中文摘要：

羟基红花黄色素A（hydroxysafflor yellow A,HSYA）是从菊科植物红花中提取的查尔酮类化合物。本实验观察HSYA对低氧状态（1%O2）下人脐静脉内皮细胞株（Eahy926）增殖的促进作用及其调节Eahy 926细胞中林希氏基因（von Hippel-Lindau gene,VHL）,抑癌基因p53（tumor suppressor gene p53,p53）和降解缺氧诱导因子-1α（hypoxia-inducible factor 1α,HIF-1α）的作用。采用MTT法测定低氧状态下HSYA（100、10和1μmol.L-1）对Eahy926细胞增殖率的影响。免疫组织化学方法测定VHL与p53蛋白表达数量和定位。RT-PCR方法检测细胞中VHL、p53和HIF-1α的转录水平。Western blotting方法检测VHL、p53和HIF-1α的蛋白表达。与低氧模型对照组相比,HSYA（100μmol.L-1）促使细胞增殖率升高,HIF-1α转录和蛋白表达水平显著增强,呈时间依赖性。给药8 h后,VHL与p53的蛋白表达和转录水平均明显降低。

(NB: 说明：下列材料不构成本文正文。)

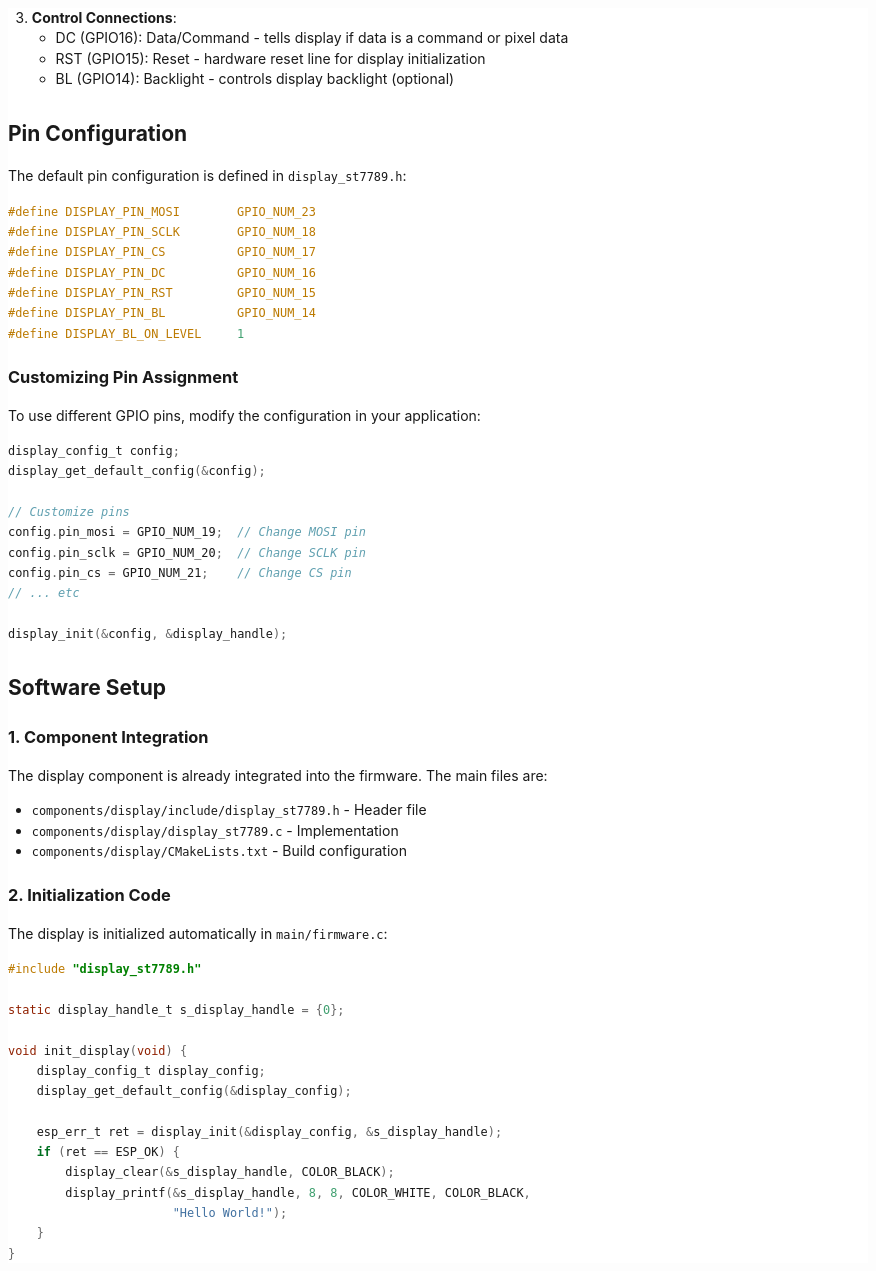 3. **Control Connections**:
   - DC (GPIO16): Data/Command - tells display if data is a command or pixel data
   - RST (GPIO15): Reset - hardware reset line for display initialization
   - BL (GPIO14): Backlight - controls display backlight (optional)

## Pin Configuration

The default pin configuration is defined in `display_st7789.h`:

```c
#define DISPLAY_PIN_MOSI        GPIO_NUM_23
#define DISPLAY_PIN_SCLK        GPIO_NUM_18
#define DISPLAY_PIN_CS          GPIO_NUM_17
#define DISPLAY_PIN_DC          GPIO_NUM_16
#define DISPLAY_PIN_RST         GPIO_NUM_15  
#define DISPLAY_PIN_BL          GPIO_NUM_14
#define DISPLAY_BL_ON_LEVEL     1
```

### Customizing Pin Assignment

To use different GPIO pins, modify the configuration in your application:

```c
display_config_t config;
display_get_default_config(&config);

// Customize pins
config.pin_mosi = GPIO_NUM_19;  // Change MOSI pin
config.pin_sclk = GPIO_NUM_20;  // Change SCLK pin
config.pin_cs = GPIO_NUM_21;    // Change CS pin
// ... etc

display_init(&config, &display_handle);
```

## Software Setup

### 1. Component Integration
The display component is already integrated into the firmware. The main files are:
- `components/display/include/display_st7789.h` - Header file
- `components/display/display_st7789.c` - Implementation
- `components/display/CMakeLists.txt` - Build configuration

### 2. Initialization Code
The display is initialized automatically in `main/firmware.c`:

```c
#include "display_st7789.h"

static display_handle_t s_display_handle = {0};

void init_display(void) {
    display_config_t display_config;
    display_get_default_config(&display_config);
    
    esp_err_t ret = display_init(&display_config, &s_display_handle);
    if (ret == ESP_OK) {
        display_clear(&s_display_handle, COLOR_BLACK);
        display_printf(&s_display_handle, 8, 8, COLOR_WHITE, COLOR_BLACK, 
                       "Hello World!");
    }
}
```
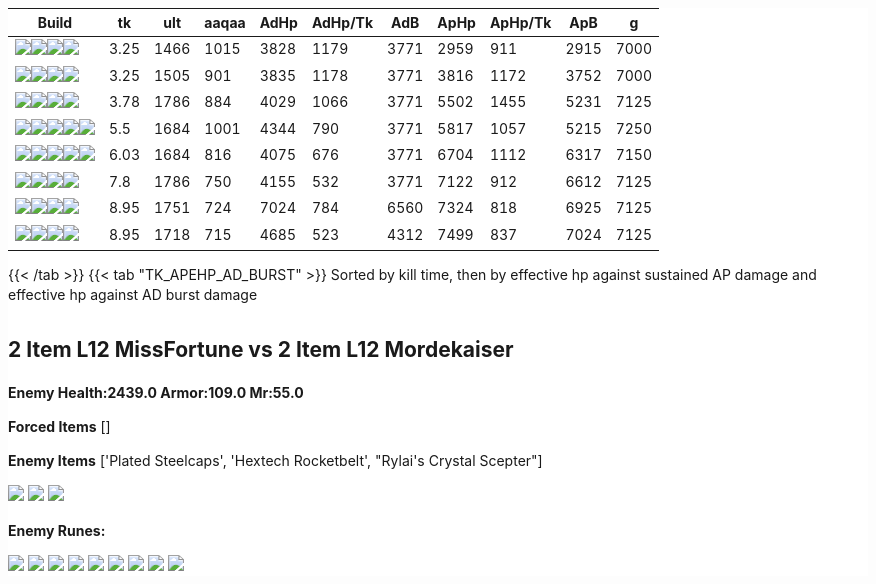 



 Build |tk|ult|aaqaa|AdHp|AdHp/Tk|AdB|ApHp|ApHp/Tk|ApB|g
-|-|-|-|-|-|-|-|-|-|-
![](/item/6672.png)![](/item/3124.png)![](/item/1055.png)![](/item/1036.png)|3.25|1466|1015|3828|1179|3771|2959|911|2915|7000
![](/item/6672.png)![](/item/3091.png)![](/item/1055.png)![](/item/1036.png)|3.25|1505|901|3835|1178|3771|3816|1172|3752|7000
![](/item/6672.png)![](/item/3156.png)![](/item/1055.png)![](/item/1037.png)|3.78|1786|884|4029|1066|3771|5502|1455|5231|7125
![](/item/3153.png)![](/item/3156.png)![](/item/1055.png)![](/item/1036.png)![](/item/1036.png)|5.5|1684|1001|4344|790|3771|5817|1057|5215|7250
![](/item/3091.png)![](/item/3156.png)![](/item/1055.png)![](/item/1036.png)![](/item/1036.png)|6.03|1684|816|4075|676|3771|6704|1112|6317|7150
![](/item/3156.png)![](/item/3139.png)![](/item/1055.png)![](/item/1037.png)|7.8|1786|750|4155|532|3771|7122|912|6612|7125
![](/item/3156.png)![](/item/3026.png)![](/item/1055.png)![](/item/1037.png)|8.95|1751|724|7024|784|6560|7324|818|6925|7125
![](/item/3156.png)![](/item/6035.png)![](/item/1055.png)![](/item/1037.png)|8.95|1718|715|4685|523|4312|7499|837|7024|7125
{{< /tab >}}
{{< tab "TK_APEHP_AD_BURST" >}}
Sorted by kill time, then by effective hp against sustained AP damage and effective hp against AD burst damage
## 2 Item L12 MissFortune vs 2 Item L12 Mordekaiser

**Enemy Health:2439.0 Armor:109.0 Mr:55.0**


**Forced Items** []








**Enemy Items** ['Plated Steelcaps', 'Hextech Rocketbelt', "Rylai's Crystal Scepter"]





![](/item/3047.png)
![](/item/3152.png)
![](/item/3116.png)



**Enemy Runes:**





![](/Styles/Precision/Conqueror/Conqueror.png)
![](/Styles/Precision/Triumph.png)
![](/Styles/Precision/LegendTenacity/LegendTenacity.png)
![](/Styles/Sorcery/LastStand/LastStand.png)
![](/Styles/Resolve/Conditioning/Conditioning.png)
![](/Styles/Resolve/Revitalize/Revitalize.png)
![](/StatMods/StatModsAdaptiveForceIcon.png)
![](/StatMods/StatModsAdaptiveForceIcon.png)
![](/StatMods/StatModsArmorIcon.png)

HSYA诱导HIF-1α表达增加并提高低氧状态下细胞增殖率的作用,可能通过抑制VHL和p53两种HIF-1α的降解调节因子实现。

英文摘要：

In present study, we investigated the mechanism of regulating HIF-1α expression by hydroxysafflor yellow A （HSYA）in Eahy 926 cell line under 1% 02 hypoxia. Eahy 926 cells were incubated with HSYA （100, 10 and 1 μmol · L^-1 ） under hypoxia for the indicated time after treatment. Cell proliferation rate was detected using MTT assays. VHL and p53 location and protein expression were analyzed by immunocytochemical stain. HIF-1α, VHL and p53 mRNA expression were detected by RT-PCR. Protein expression of HIF-1α, VHL and p53 were assayed by Western blotting method. HSYA at 100 μmol · L^-1 increased Eahy 926 cells proliferation rate under hypoxia. HIF-1α mRNA and protein expression were up-regulated in the presence of HSYA. VHL, p53 mRNA and protein expression decreased significantly after 8 hours of treatment under hypoxia. HSYA protected Eahy 926 cells from hypoxia, and up-regulated HIF-1α expression partially via its inhibition of VHL and p53 expression.